Search the material below for the word "rxjs". Copy every line that has it.

=== Section Start ===

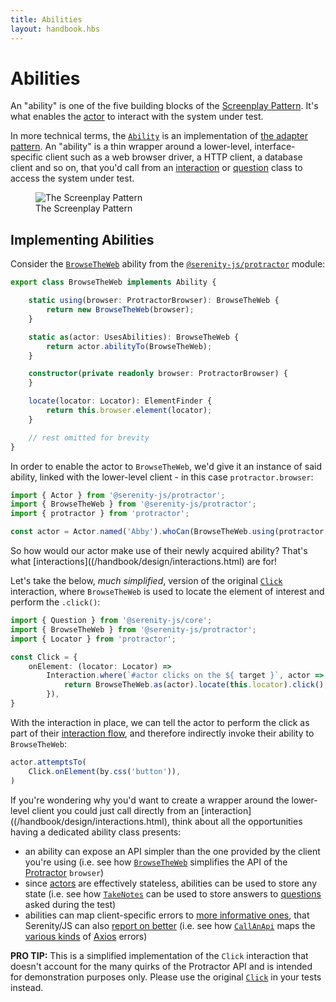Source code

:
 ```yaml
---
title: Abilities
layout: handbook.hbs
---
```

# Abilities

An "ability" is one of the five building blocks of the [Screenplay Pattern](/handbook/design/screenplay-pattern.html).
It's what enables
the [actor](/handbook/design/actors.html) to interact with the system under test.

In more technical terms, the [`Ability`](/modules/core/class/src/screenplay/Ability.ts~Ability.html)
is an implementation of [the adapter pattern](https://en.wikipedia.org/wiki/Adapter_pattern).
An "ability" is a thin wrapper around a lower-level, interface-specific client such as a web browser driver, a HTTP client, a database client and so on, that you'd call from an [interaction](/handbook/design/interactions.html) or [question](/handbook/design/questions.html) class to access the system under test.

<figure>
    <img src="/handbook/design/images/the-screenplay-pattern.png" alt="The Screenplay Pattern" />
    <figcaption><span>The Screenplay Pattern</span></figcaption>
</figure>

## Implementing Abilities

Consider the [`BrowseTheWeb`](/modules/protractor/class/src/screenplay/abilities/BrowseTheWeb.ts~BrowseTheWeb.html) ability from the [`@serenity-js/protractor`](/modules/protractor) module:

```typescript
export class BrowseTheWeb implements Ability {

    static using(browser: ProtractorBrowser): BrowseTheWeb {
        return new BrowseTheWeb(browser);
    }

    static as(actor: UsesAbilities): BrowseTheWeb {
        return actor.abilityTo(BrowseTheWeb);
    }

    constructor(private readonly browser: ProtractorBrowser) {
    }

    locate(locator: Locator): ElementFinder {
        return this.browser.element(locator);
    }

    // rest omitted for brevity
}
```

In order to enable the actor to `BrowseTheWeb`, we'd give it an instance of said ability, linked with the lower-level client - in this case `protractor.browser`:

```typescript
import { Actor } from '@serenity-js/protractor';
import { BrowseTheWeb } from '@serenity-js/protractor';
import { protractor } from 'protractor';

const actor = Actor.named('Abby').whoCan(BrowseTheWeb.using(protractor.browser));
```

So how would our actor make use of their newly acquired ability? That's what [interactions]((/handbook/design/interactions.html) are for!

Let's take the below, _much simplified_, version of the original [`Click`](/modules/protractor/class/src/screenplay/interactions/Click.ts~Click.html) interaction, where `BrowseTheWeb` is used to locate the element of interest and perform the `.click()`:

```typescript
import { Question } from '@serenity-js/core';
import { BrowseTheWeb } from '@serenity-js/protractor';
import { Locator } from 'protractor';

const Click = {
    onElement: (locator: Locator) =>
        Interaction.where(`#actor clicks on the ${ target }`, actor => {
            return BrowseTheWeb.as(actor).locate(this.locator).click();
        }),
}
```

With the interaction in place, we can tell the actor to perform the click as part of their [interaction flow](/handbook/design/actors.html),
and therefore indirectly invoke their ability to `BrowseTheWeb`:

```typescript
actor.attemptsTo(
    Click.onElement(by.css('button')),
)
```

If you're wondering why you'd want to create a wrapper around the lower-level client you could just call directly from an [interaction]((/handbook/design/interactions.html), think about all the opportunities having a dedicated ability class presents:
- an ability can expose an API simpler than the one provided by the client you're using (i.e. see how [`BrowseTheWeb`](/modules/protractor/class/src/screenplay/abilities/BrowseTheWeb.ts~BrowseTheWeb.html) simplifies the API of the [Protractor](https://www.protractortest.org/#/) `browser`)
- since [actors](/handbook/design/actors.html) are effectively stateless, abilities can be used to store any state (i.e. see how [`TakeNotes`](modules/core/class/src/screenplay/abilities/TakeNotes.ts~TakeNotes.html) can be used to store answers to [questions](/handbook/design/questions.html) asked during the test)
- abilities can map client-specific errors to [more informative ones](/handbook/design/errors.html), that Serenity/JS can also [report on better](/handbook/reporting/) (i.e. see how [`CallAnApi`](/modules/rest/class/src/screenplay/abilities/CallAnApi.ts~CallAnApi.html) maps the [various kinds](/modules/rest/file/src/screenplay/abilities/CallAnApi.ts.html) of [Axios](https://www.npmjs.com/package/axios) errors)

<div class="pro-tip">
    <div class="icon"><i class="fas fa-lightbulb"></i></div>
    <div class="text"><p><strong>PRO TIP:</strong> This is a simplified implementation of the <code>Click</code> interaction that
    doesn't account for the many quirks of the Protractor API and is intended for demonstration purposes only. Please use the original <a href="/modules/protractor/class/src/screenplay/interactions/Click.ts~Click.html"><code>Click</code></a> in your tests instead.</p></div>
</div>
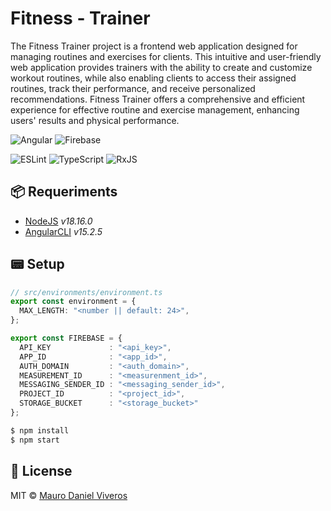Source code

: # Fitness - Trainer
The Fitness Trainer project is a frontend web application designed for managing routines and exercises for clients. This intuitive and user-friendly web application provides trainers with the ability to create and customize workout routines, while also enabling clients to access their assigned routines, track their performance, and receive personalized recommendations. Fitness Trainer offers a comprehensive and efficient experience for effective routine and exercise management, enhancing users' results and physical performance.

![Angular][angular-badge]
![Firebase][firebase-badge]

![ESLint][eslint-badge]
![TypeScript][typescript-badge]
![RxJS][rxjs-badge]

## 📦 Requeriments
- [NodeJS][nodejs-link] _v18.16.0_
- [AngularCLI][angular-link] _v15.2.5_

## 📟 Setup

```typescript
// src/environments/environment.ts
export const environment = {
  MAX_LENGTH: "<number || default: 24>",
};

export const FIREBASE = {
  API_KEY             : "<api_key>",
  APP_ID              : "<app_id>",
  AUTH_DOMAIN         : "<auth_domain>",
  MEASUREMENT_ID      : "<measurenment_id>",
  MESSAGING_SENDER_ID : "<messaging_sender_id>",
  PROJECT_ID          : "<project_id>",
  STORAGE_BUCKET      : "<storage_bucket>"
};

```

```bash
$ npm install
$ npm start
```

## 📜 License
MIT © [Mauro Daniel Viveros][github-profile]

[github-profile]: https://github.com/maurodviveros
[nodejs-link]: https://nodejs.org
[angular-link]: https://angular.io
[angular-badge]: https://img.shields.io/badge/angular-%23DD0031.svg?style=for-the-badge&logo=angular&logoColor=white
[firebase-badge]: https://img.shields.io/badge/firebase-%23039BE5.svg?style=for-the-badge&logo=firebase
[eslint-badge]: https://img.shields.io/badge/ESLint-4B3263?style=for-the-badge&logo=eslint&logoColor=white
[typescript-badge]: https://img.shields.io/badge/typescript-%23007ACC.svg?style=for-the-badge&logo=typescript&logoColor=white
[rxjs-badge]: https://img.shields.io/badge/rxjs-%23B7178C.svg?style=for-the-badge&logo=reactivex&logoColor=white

=== Section End ===

*Result for this exercise:*
![RxJS][rxjs-badge]
[rxjs-badge]: https://img.shields.io/badge/rxjs-%23B7178C.svg?style=for-the-badge&logo=reactivex&logoColor=white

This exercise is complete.